━━━━━ RECORDS FOR THE EXERCISE ━━━━━

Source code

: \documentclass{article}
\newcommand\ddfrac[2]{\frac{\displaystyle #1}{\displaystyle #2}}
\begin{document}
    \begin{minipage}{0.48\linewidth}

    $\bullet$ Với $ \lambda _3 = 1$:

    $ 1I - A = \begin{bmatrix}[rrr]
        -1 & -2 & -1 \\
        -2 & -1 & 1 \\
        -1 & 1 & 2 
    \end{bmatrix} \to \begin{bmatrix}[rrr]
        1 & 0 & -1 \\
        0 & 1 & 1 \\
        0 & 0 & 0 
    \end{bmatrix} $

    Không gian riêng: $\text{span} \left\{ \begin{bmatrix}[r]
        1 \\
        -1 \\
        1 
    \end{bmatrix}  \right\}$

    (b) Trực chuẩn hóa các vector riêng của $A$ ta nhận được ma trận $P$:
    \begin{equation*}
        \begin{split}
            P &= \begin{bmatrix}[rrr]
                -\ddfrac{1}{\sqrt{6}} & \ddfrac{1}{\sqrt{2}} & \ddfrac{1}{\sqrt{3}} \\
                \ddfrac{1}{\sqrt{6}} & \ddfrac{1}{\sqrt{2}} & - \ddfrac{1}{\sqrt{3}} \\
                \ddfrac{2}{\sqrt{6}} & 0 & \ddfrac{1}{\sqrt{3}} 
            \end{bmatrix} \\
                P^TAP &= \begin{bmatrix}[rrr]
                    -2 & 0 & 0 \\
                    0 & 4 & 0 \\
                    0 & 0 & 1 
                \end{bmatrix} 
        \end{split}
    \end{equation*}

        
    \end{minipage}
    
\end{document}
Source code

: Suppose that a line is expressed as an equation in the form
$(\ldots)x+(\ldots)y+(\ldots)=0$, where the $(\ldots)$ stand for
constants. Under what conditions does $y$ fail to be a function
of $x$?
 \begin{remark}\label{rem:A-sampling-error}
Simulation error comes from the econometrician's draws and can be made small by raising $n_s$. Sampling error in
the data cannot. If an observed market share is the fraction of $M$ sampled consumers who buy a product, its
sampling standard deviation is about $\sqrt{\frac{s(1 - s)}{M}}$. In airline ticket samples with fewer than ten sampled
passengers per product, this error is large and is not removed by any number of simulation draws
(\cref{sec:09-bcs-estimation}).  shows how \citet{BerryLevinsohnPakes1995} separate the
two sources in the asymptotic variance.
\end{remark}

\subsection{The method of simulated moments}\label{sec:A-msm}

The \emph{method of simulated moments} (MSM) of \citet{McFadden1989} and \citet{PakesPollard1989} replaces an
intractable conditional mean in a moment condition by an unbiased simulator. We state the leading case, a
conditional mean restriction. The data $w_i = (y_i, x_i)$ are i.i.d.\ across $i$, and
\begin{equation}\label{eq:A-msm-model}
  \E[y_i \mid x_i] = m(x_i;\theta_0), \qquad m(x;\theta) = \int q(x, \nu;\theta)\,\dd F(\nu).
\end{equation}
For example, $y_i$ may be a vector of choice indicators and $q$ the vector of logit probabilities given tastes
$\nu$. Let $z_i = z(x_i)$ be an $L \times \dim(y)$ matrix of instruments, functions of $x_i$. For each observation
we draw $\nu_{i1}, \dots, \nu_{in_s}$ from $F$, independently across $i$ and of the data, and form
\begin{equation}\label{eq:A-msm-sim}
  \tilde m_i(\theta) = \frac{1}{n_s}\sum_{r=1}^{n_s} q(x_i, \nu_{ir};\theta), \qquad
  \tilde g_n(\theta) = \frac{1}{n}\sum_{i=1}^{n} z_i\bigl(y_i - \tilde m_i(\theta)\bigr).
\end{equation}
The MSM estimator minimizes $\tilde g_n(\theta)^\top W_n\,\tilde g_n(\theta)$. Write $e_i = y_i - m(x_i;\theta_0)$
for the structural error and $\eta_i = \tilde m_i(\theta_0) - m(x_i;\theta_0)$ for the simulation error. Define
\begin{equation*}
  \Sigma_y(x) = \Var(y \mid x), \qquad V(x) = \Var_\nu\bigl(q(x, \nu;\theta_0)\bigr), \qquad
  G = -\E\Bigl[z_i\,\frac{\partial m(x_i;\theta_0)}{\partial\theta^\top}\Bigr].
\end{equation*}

━━━━━

## WORK REQUEST
Please write out, exactly as they appear above, only the lines in the stretch from the line with "intractable conditional mean" through the line with "q(x, \nu;\theta)\,\dd F(\nu).".

## SOLUTION FOR THIS TASK
intractable conditional mean in a moment condition by an unbiased simulator. We state the leading case, a
conditional mean restriction. The data $w_i = (y_i, x_i)$ are i.i.d.\ across $i$, and
\begin{equation}\label{eq:A-msm-model}
  \E[y_i \mid x_i] = m(x_i;\theta_0), \qquad m(x;\theta) = \int q(x, \nu;\theta)\,\dd F(\nu).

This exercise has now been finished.